Take the line containing "Sass/scss & CSS modules." and every line after it to the end of the data, and write them out exactly as they appear.

_RECORDS FOR THIS EXERCISE_:
::::::::
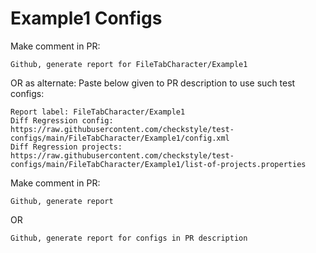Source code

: # Example1 Configs
Make comment in PR:
```
Github, generate report for FileTabCharacter/Example1
```
OR as alternate:
Paste below given to PR description to use such test configs:
```
Report label: FileTabCharacter/Example1
Diff Regression config: https://raw.githubusercontent.com/checkstyle/test-configs/main/FileTabCharacter/Example1/config.xml
Diff Regression projects: https://raw.githubusercontent.com/checkstyle/test-configs/main/FileTabCharacter/Example1/list-of-projects.properties
```
Make comment in PR:
```
Github, generate report
```
OR
```
Github, generate report for configs in PR description
```
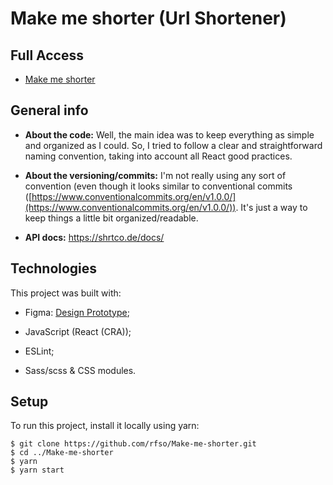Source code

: #  Make me shorter (Url Shortener)


##  Full Access

* [Make me shorter](https://make-me-shorter.vercel.app/)


##  General info
- **About the code:** Well, the main idea was to keep everything as simple and organized as I could. So, I tried to follow a clear and straightforward naming convention, taking into account all React good practices.

- **About the versioning/commits:** I'm not really using any sort of convention (even though it looks similar to conventional commits ([https://www.conventionalcommits.org/en/v1.0.0/](https://www.conventionalcommits.org/en/v1.0.0/)). It's just a way to keep things a little bit organized/readable.

- **API docs:** https://shrtco.de/docs/


##  Technologies

This project was built with:


* Figma: [Design Prototype](https://www.figma.com/file/LeNi3KRHvD3tUi1sa8eu4M/make-me-shorter?node-id=0%3A1);

* JavaScript (React (CRA));

* ESLint;

* Sass/scss & CSS modules.


##  Setup

To run this project, install it locally using yarn:

  ```
$ git clone https://github.com/rfso/Make-me-shorter.git
$ cd ../Make-me-shorter
$ yarn
$ yarn start
```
::::::::
_SOLVED EXERCISE_:
* Sass/scss & CSS modules.


##  Setup

To run this project, install it locally using yarn:

  ```
$ git clone https://github.com/rfso/Make-me-shorter.git
$ cd ../Make-me-shorter
$ yarn
$ yarn start
```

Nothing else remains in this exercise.